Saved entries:
________________________________________

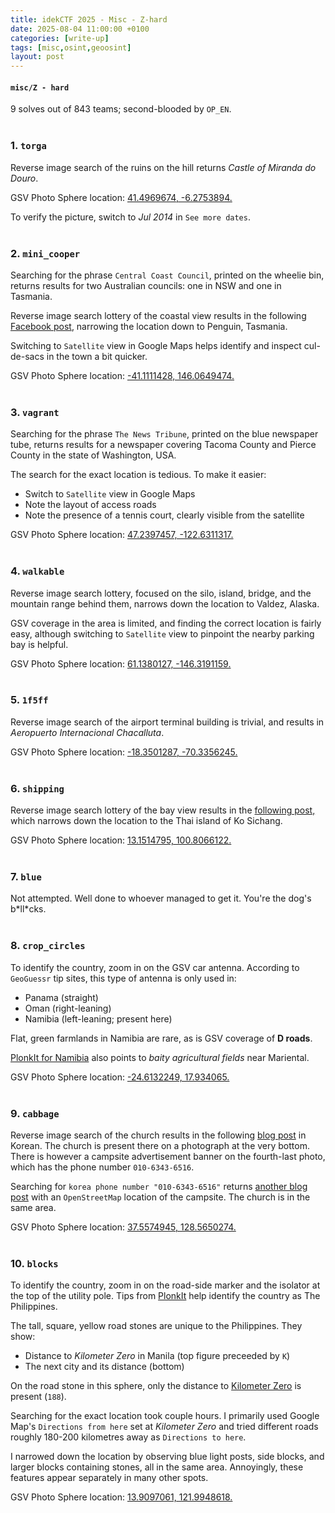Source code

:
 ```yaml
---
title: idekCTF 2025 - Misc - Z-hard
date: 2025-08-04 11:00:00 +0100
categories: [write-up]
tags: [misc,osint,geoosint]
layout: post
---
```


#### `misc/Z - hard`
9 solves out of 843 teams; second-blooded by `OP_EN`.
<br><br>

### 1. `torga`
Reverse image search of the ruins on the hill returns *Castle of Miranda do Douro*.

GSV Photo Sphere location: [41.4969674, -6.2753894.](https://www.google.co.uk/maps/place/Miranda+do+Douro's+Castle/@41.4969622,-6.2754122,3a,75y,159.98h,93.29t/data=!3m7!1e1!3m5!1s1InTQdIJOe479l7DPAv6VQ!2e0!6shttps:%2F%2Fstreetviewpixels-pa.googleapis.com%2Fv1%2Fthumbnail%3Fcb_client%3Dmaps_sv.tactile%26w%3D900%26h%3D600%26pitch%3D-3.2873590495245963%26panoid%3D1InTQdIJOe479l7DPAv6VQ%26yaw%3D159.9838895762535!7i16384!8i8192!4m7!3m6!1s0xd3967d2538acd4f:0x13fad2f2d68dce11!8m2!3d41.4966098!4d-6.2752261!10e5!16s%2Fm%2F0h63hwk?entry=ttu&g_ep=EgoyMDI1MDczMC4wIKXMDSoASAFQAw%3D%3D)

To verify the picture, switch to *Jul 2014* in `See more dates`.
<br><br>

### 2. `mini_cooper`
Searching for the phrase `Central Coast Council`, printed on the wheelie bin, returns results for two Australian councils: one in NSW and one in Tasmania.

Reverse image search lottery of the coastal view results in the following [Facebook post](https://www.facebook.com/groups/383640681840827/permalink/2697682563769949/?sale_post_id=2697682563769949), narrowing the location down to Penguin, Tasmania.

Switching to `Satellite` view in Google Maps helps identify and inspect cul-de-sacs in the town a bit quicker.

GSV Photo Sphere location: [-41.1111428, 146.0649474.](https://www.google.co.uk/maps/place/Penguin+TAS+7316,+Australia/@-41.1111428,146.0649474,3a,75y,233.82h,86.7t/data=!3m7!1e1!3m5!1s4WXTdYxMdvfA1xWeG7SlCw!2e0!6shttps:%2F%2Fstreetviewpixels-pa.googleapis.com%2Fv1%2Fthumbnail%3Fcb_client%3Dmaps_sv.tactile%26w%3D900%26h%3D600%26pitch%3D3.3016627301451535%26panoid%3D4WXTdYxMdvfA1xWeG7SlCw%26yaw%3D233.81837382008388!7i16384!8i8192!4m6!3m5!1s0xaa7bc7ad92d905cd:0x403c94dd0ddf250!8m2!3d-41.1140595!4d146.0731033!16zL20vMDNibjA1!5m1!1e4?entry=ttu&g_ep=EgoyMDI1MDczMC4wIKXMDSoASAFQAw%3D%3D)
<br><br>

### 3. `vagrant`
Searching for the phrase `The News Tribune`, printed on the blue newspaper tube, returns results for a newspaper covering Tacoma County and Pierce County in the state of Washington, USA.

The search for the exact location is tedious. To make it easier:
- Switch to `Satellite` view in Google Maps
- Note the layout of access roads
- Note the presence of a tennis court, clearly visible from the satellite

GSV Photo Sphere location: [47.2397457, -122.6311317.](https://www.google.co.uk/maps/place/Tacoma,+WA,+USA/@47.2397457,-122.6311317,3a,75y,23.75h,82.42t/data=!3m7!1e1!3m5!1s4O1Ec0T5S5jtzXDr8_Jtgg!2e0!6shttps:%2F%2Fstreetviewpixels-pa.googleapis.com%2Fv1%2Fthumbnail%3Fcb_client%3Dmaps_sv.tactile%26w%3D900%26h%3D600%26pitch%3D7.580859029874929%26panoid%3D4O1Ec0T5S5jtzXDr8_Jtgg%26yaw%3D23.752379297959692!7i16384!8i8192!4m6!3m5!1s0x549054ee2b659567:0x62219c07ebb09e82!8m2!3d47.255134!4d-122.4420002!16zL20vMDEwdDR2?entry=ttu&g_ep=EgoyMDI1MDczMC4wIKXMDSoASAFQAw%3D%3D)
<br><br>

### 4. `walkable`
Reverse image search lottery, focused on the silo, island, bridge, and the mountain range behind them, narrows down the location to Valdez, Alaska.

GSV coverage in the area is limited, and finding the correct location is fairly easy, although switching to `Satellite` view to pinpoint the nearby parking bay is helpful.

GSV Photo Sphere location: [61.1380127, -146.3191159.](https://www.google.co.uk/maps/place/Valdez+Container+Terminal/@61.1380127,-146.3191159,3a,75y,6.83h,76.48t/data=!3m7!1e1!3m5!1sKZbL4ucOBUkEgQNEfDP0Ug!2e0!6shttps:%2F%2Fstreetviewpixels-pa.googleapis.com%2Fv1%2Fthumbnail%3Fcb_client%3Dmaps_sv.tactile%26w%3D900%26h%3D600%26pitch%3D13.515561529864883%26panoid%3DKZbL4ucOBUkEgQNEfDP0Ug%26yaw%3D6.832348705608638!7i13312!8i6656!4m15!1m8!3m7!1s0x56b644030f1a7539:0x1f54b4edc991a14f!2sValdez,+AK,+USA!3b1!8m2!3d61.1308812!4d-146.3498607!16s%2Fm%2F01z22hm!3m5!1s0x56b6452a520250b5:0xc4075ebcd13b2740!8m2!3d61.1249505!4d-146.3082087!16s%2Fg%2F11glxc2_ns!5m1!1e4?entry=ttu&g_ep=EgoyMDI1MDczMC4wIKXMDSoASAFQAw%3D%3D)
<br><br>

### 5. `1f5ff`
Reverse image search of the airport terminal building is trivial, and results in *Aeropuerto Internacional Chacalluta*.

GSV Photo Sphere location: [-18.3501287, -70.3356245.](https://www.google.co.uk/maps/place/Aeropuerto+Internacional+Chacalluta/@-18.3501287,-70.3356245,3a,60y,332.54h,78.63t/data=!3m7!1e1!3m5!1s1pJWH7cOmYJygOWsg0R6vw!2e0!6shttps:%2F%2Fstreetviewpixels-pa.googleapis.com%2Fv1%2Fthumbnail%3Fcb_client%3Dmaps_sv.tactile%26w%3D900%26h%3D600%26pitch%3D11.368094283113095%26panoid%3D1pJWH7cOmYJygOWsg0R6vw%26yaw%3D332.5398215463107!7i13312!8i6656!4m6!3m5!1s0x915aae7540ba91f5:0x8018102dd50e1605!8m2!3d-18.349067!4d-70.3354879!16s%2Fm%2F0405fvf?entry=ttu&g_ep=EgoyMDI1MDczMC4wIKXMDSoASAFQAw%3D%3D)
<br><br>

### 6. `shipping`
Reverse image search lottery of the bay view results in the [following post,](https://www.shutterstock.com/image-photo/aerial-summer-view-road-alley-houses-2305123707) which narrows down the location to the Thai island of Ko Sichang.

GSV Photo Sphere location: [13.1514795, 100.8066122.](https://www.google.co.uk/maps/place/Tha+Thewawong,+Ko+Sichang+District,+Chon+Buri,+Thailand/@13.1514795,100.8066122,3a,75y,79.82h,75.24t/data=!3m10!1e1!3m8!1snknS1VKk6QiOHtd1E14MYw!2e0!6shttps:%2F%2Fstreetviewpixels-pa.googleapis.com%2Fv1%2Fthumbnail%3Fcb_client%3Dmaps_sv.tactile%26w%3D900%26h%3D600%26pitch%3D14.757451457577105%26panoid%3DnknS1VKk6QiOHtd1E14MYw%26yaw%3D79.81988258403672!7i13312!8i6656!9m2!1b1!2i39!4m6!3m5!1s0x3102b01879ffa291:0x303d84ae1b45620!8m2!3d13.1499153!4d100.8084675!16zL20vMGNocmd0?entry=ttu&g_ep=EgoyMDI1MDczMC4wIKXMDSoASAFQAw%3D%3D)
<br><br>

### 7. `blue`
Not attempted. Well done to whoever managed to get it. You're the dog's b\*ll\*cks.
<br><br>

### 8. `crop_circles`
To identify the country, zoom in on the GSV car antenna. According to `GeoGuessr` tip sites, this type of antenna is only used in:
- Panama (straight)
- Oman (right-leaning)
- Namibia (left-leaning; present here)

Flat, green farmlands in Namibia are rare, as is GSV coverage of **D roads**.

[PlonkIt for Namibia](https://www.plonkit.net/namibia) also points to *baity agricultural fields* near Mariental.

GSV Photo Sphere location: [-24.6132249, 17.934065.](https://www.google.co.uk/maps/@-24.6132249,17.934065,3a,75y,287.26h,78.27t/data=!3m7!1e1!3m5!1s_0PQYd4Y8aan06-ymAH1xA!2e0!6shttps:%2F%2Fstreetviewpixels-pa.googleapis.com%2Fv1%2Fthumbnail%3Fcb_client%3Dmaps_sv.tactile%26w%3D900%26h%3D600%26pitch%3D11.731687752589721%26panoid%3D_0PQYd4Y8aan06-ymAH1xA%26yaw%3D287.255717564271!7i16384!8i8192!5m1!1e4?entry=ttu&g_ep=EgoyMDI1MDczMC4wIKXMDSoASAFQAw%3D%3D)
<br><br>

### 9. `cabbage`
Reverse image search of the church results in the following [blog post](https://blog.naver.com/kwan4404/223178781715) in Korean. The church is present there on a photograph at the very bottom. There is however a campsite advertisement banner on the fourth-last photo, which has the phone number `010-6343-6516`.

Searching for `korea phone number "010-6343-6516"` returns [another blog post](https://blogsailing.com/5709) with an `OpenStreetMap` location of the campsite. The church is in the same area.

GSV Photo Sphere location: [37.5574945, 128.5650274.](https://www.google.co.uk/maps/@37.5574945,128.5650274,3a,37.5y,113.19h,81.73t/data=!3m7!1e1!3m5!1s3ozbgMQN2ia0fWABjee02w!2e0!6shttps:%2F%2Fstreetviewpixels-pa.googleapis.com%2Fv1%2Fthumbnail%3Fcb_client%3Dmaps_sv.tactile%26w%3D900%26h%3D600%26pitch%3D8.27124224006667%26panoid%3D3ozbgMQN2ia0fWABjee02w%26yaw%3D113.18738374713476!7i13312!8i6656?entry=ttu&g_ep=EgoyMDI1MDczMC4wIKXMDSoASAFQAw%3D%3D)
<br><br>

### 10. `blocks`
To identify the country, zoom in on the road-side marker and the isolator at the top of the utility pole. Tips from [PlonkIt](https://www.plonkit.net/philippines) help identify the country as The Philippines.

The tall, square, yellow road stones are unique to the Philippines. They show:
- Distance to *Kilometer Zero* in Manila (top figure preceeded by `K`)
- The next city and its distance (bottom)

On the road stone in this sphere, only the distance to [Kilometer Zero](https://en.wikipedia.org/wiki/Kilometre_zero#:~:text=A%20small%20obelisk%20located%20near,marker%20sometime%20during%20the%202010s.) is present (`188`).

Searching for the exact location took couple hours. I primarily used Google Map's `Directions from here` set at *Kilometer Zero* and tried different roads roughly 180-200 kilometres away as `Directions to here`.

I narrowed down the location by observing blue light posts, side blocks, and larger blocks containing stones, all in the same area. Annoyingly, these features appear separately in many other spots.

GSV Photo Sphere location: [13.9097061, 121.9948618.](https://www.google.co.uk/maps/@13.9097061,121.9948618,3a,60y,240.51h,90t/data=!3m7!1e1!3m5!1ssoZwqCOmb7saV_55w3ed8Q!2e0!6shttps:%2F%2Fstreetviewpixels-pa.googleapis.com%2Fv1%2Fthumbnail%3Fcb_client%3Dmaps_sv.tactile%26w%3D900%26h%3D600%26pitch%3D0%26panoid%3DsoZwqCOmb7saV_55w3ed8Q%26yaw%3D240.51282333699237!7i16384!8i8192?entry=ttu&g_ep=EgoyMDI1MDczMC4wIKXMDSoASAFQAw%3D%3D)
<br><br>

________________________________________

**Task goal**
After going through the entries, say how many lines contain the string "phrase". Nothing else belongs in the reply.

**Answer for this exercise**
2